I'm pretty sure it's still just double entry. The point of double entry isn't how many times you write it down, it's that credits = debits, meaning take = give. "Double entry" is a bit of a misnomer since I can do double entry with a single entry like this: "INSERT INTO journal (account_1_id, account_2_id, amount) VALUES (...);" where amount is a signed number. The point is that there is a take and a give. In Bitcoin I might have 2 inputs and 5 outputs. That's not 7 entry or n-entry because double entry doesn't refer to the number of accounts or the number of entries. It's a huge misnomer like everything else in bookkeeping.
I'll add that it can't be triple entry based on your description since what your wallet records doesn't matter one bit. The blockchain is the sole source of truth, so that would be single entry by your analysis.

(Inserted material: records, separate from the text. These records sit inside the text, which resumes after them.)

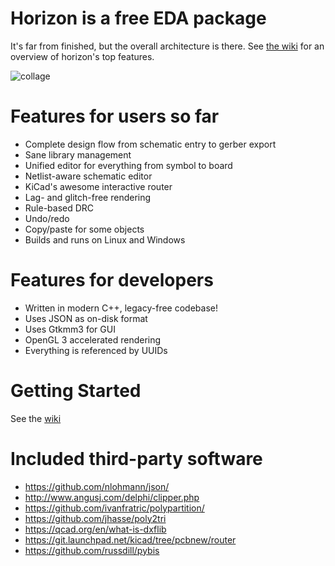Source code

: # Horizon is a free EDA package
It's far from finished, but the overall 
architecture is there. See [the wiki](https://github.com/carrotIndustries/horizon/wiki/Feature-overview) for an overview
of horizon's top features.

![collage](https://raw.githubusercontent.com/wiki/carrotIndustries/horizon/images/collage.png)

# Features for users so far
- Complete design flow from schematic entry to gerber export
- Sane library management
- Unified editor for everything from symbol to board
- Netlist-aware schematic editor
- KiCad's awesome interactive router
- Lag- and glitch-free rendering
- Rule-based DRC
- Undo/redo
- Copy/paste for some objects
- Builds and runs on Linux and Windows

# Features for developers
- Written in modern C++, legacy-free codebase!
- Uses JSON as on-disk format
- Uses Gtkmm3 for GUI
- OpenGL 3 accelerated rendering
- Everything is referenced by UUIDs

# Getting Started
See the [wiki](https://github.com/carrotIndustries/horizon/wiki/Getting-started)

# Included third-party software
- https://github.com/nlohmann/json/
- http://www.angusj.com/delphi/clipper.php
- https://github.com/ivanfratric/polypartition/
- https://github.com/jhasse/poly2tri
- https://qcad.org/en/what-is-dxflib
- https://git.launchpad.net/kicad/tree/pcbnew/router
- https://github.com/russdill/pybis

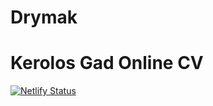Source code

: # Drymak
# Kerolos Gad Online CV
[![Netlify Status](https://api.netlify.com/api/v1/badges/15021acc-d02b-4672-b932-7e3f231268e9/deploy-status)](https://app.netlify.com/sites/drymak-cv/deploys)
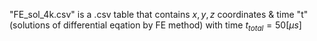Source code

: "FE_sol_4k.csv" is a .csv table that contains $x, y, z$ coordinates & time "t" (solutions of differential eqation by FE method) with time 
$t_{total} = 50 [\mu s]$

It's "triple" entry because the entity doing the recording is different, but if you want to get pedantic about the definitions it all sort of devolves. In the paradigms of normal single and double entry accounting it matters who records it. In crypto it doesn't really because it's all done by the trustless network ledger, but describing it as "triple entry" is an easy way to get at the heart of why a trustless ledger is valuable in terms of normal single/double entry accounting.
Double entry accounting is as old as the sun. The whole point is that you rob Peter to pay Paul. Peter gets an entry. Paul gets an entry. Credit Peter. Debit Paul. Those are your two entries. That's the "double" of it, the take and the give. It doesn't matter who records it. It's a zero sum game, and that's the point. It's why Revenue is a credit account (increasing with credit), because we take from Revenue to pay Cash or Accounts Receivable. If you prefer arithmetic over bookkeeping convention, you might say that Revenue normally has a negative balance. It might seem weird to keep robbing your Revenue to pay your Cash, but if you didn't then that income money would just appear magically. In double entry accounting it must always come from somewhere. There must always be a Peter to rob whenever Paul gets paid.
I've seen blog posts claiming crypto is triple entry, or some new paradigm too. Complete rubbish they are.
The core point is that the ledger is immutable. You don't have to trust Peter or Paul's version of the accounting.
Ultimately you're right, it's not "triple entry" it's just trustless accounting.
Then call it what it actually is - third party verification/confirmation.
That's not accurate either because there is no single entity third party that verifies it. If there was it wouldn't be trustless.